Dans notre mission de coach, la posture nomme précisément cela : une disposition d’esprit stable sur le fond de notre intention. Et même une disposition mentale de référence, de base et à tenir, quel que soit notre rôle dans la relation d’aide.

Une posture du coach pour différents rôles d’accompagnement

Car selon les situations et besoins de la personne ou de l’équipe accompagnée, notre rôle est multiple : écouter, guider, stimuler, encourager, proposer, transmettre, confronter, décoder. Un rôle différent selon la situation : rassurer et apaiser, ou au contraire signaler et alarmer. Ouvrir ou plutôt recentrer. Quel que soit le rôle approprié, notre posture est stable : notre extériorité est au service de l’intention du client, dans une relation confiante.

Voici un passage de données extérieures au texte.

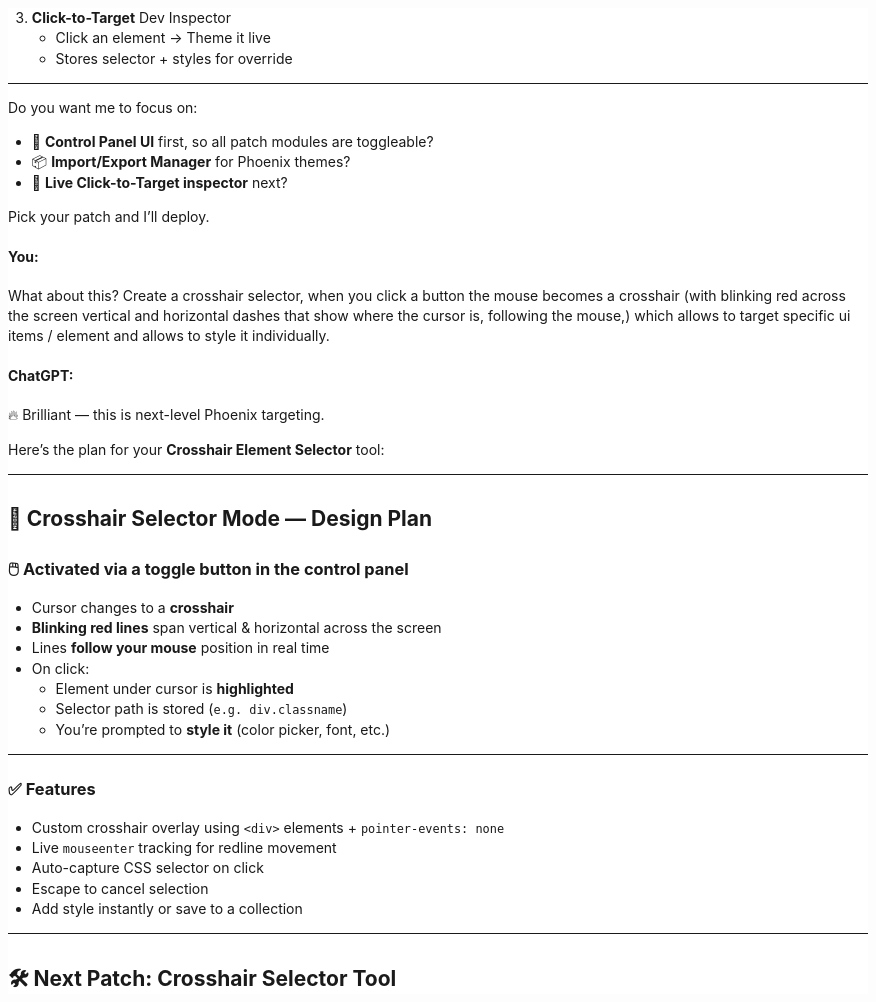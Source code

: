 3. **Click-to-Target** Dev Inspector
   - Click an element → Theme it live
   - Stores selector + styles for override

---

Do you want me to focus on:

- 🧰 **Control Panel UI** first, so all patch modules are toggleable?
- 📦 **Import/Export Manager** for Phoenix themes?
- 🎯 **Live Click-to-Target inspector** next?

Pick your patch and I’ll deploy.


#### You:
What about this? Create a crosshair selector, when you click a button the mouse becomes a crosshair (with blinking red across the screen vertical and horizontal dashes that show where the cursor is, following the mouse,) which allows to target specific ui items / element and allows to style it individually. 

#### ChatGPT:
🔥 Brilliant — this is next-level Phoenix targeting.

Here’s the plan for your **Crosshair Element Selector** tool:

---

## 🎯 Crosshair Selector Mode — Design Plan

### 🖱️ Activated via a toggle button in the control panel

- Cursor changes to a **crosshair**
- **Blinking red lines** span vertical & horizontal across the screen
- Lines **follow your mouse** position in real time
- On click:
  - Element under cursor is **highlighted**
  - Selector path is stored (`e.g. div.classname`)
  - You’re prompted to **style it** (color picker, font, etc.)

---

### ✅ Features

- Custom crosshair overlay using `<div>` elements + `pointer-events: none`
- Live `mouseenter` tracking for redline movement
- Auto-capture CSS selector on click
- Escape to cancel selection
- Add style instantly or save to a collection

---

## 🛠️ Next Patch: Crosshair Selector Tool
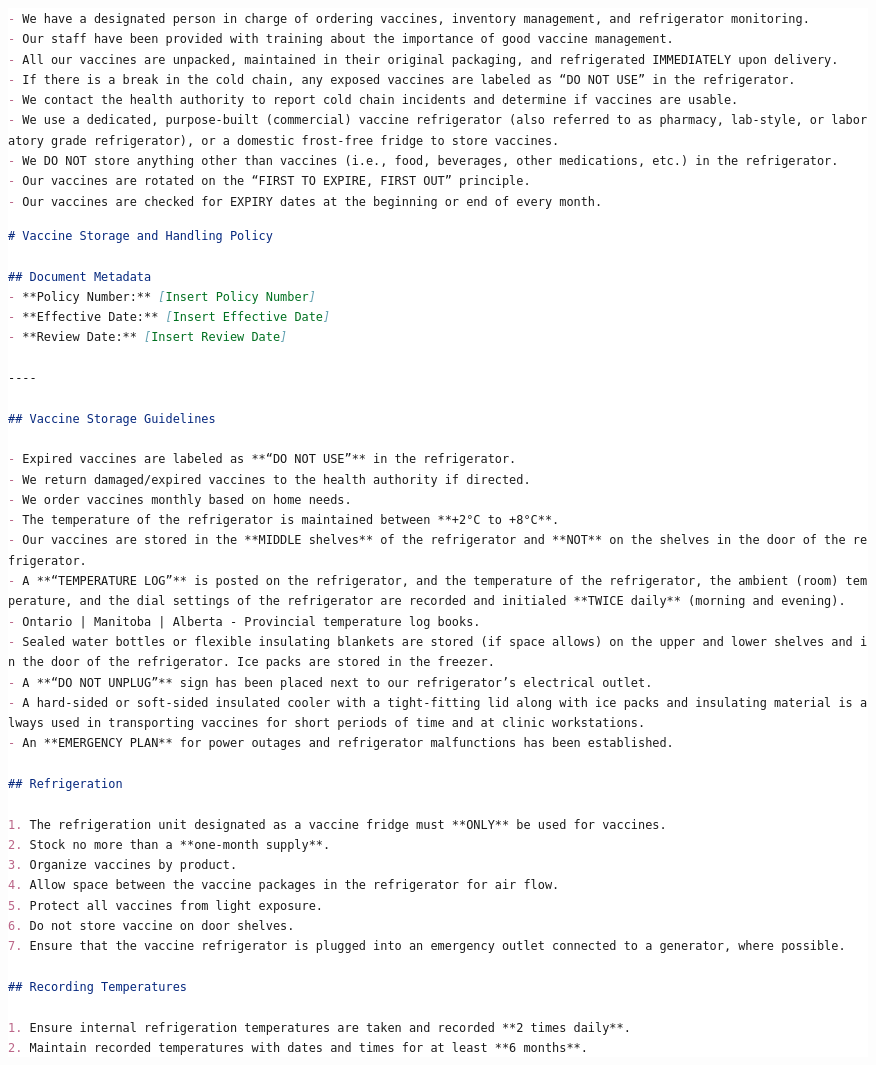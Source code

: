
 ```markdown
- We have a designated person in charge of ordering vaccines, inventory management, and refrigerator monitoring.
- Our staff have been provided with training about the importance of good vaccine management.
- All our vaccines are unpacked, maintained in their original packaging, and refrigerated IMMEDIATELY upon delivery.
- If there is a break in the cold chain, any exposed vaccines are labeled as “DO NOT USE” in the refrigerator.
- We contact the health authority to report cold chain incidents and determine if vaccines are usable.
- We use a dedicated, purpose-built (commercial) vaccine refrigerator (also referred to as pharmacy, lab-style, or laboratory grade refrigerator), or a domestic frost-free fridge to store vaccines.
- We DO NOT store anything other than vaccines (i.e., food, beverages, other medications, etc.) in the refrigerator.
- Our vaccines are rotated on the “FIRST TO EXPIRE, FIRST OUT” principle.
- Our vaccines are checked for EXPIRY dates at the beginning or end of every month.
```

```markdown
# Vaccine Storage and Handling Policy

## Document Metadata
- **Policy Number:** [Insert Policy Number]
- **Effective Date:** [Insert Effective Date]
- **Review Date:** [Insert Review Date]

----

## Vaccine Storage Guidelines

- Expired vaccines are labeled as **“DO NOT USE”** in the refrigerator.
- We return damaged/expired vaccines to the health authority if directed.
- We order vaccines monthly based on home needs.
- The temperature of the refrigerator is maintained between **+2°C to +8°C**.
- Our vaccines are stored in the **MIDDLE shelves** of the refrigerator and **NOT** on the shelves in the door of the refrigerator.
- A **“TEMPERATURE LOG”** is posted on the refrigerator, and the temperature of the refrigerator, the ambient (room) temperature, and the dial settings of the refrigerator are recorded and initialed **TWICE daily** (morning and evening).
- Ontario | Manitoba | Alberta - Provincial temperature log books.
- Sealed water bottles or flexible insulating blankets are stored (if space allows) on the upper and lower shelves and in the door of the refrigerator. Ice packs are stored in the freezer.
- A **“DO NOT UNPLUG”** sign has been placed next to our refrigerator’s electrical outlet.
- A hard-sided or soft-sided insulated cooler with a tight-fitting lid along with ice packs and insulating material is always used in transporting vaccines for short periods of time and at clinic workstations.
- An **EMERGENCY PLAN** for power outages and refrigerator malfunctions has been established.

## Refrigeration

1. The refrigeration unit designated as a vaccine fridge must **ONLY** be used for vaccines.
2. Stock no more than a **one-month supply**.
3. Organize vaccines by product.
4. Allow space between the vaccine packages in the refrigerator for air flow.
5. Protect all vaccines from light exposure.
6. Do not store vaccine on door shelves.
7. Ensure that the vaccine refrigerator is plugged into an emergency outlet connected to a generator, where possible.

## Recording Temperatures

1. Ensure internal refrigeration temperatures are taken and recorded **2 times daily**.
2. Maintain recorded temperatures with dates and times for at least **6 months**.
```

L’installation et le maintien de cette « posture » est le travail de plusieurs années, supervisées, confrontées, ajustées. Pour ne pas décider, ressentir, penser, faire ou choisir « à la place » du client. Elle exige un haut niveau de conscience pour mettre toutes nos ressources personnelles au service du client, sans censurer à priori notre rôle nécessaire – souvent paradoxal – tant qu’on maintien « la posture ».

A-posture

Lorsque la posture du coach est mal tenue, il ne s’agit pas d’imposture au sens courant de tromperie délibérée. Pour nous les coachs, il s’agit plutôt d’une « a-posture », d’une inconstance dans la disposition d’esprit, une pose mentale de référence mal tenue ou mal assumée, qui affaiblirait notre mission établie par contrat avec notre client.

Que retenir de la posture professionnelle du coach

C’est une disposition d’esprit constante dans la relation d’aide, quel que soit le rôle qu’il choisit d’exercer pour développer l’autonomie de son client. Cela vaut pour nos interventions en formation lorsque nous transmettons en position de coach.

* : Dictionnaire historique de la langue française, édition 2016 Le Robert.